** Information supplied follows **
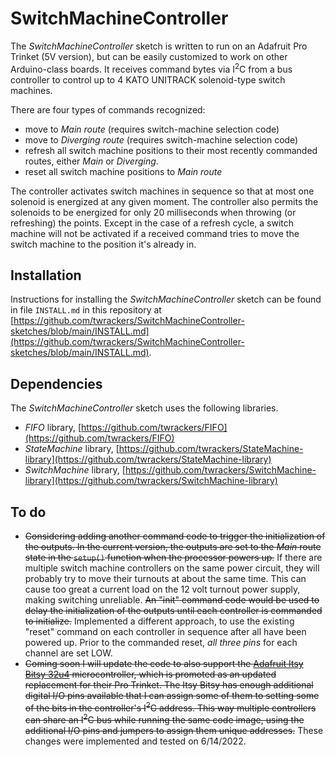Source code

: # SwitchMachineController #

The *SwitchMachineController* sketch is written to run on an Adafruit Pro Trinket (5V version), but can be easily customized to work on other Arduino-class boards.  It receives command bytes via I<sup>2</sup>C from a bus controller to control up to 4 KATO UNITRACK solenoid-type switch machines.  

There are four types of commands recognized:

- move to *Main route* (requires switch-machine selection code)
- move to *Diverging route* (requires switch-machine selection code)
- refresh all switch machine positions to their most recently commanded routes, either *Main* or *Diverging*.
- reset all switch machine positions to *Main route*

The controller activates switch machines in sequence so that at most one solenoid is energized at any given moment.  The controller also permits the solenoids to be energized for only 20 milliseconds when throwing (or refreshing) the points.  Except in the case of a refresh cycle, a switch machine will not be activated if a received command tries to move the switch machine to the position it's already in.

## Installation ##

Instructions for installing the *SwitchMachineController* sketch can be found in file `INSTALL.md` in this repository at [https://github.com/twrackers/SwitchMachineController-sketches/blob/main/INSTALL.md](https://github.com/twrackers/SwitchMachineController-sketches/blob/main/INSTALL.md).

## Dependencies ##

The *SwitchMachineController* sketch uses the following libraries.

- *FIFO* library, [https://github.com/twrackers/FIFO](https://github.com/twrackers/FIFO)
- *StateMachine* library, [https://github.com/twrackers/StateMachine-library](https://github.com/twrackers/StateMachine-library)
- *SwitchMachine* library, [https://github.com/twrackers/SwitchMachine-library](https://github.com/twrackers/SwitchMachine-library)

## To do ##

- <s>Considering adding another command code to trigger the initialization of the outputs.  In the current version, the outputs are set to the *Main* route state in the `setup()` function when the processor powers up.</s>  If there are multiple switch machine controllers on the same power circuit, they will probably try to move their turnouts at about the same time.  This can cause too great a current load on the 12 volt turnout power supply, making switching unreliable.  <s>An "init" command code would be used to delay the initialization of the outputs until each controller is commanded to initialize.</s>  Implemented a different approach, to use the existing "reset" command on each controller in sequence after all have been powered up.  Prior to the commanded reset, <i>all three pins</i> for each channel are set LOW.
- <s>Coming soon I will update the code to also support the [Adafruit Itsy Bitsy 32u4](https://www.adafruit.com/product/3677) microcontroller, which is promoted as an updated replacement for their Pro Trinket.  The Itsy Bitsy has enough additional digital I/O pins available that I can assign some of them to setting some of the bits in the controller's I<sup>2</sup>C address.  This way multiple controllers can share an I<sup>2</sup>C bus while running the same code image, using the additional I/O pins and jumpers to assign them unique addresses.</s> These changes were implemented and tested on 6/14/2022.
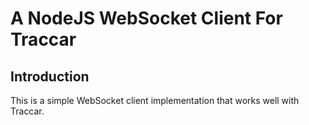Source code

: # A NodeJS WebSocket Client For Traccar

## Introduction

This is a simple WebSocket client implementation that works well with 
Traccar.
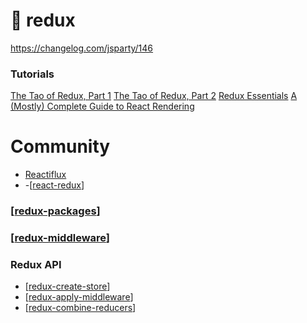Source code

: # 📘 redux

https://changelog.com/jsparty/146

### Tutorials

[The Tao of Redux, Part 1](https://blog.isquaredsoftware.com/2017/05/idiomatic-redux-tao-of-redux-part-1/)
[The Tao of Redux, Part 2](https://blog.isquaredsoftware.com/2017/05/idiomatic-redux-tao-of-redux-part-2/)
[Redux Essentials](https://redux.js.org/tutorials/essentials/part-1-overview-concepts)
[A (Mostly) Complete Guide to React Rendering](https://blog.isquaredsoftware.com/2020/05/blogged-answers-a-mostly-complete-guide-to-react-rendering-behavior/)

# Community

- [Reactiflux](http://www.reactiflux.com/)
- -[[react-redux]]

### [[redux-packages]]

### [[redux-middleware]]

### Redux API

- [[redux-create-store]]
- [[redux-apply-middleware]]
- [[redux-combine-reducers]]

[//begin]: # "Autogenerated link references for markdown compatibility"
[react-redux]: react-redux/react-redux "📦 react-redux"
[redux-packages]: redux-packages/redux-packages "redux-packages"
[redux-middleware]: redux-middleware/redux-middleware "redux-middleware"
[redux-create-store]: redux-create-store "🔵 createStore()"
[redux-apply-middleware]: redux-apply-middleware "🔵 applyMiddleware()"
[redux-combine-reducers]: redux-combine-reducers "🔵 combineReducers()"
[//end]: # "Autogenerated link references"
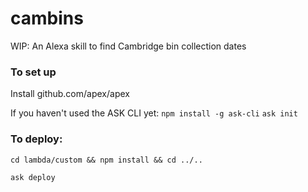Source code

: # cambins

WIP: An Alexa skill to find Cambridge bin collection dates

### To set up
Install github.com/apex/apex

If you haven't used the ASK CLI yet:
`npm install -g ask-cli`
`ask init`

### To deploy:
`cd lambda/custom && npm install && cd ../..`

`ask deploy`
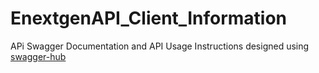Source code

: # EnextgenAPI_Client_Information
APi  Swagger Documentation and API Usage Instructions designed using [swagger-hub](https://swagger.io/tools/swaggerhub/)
** End of Information supplied **
## Work instructions
Count up the lines in the entries above where the word "references" appears, and give the figure with nothing added.

## Answer space
2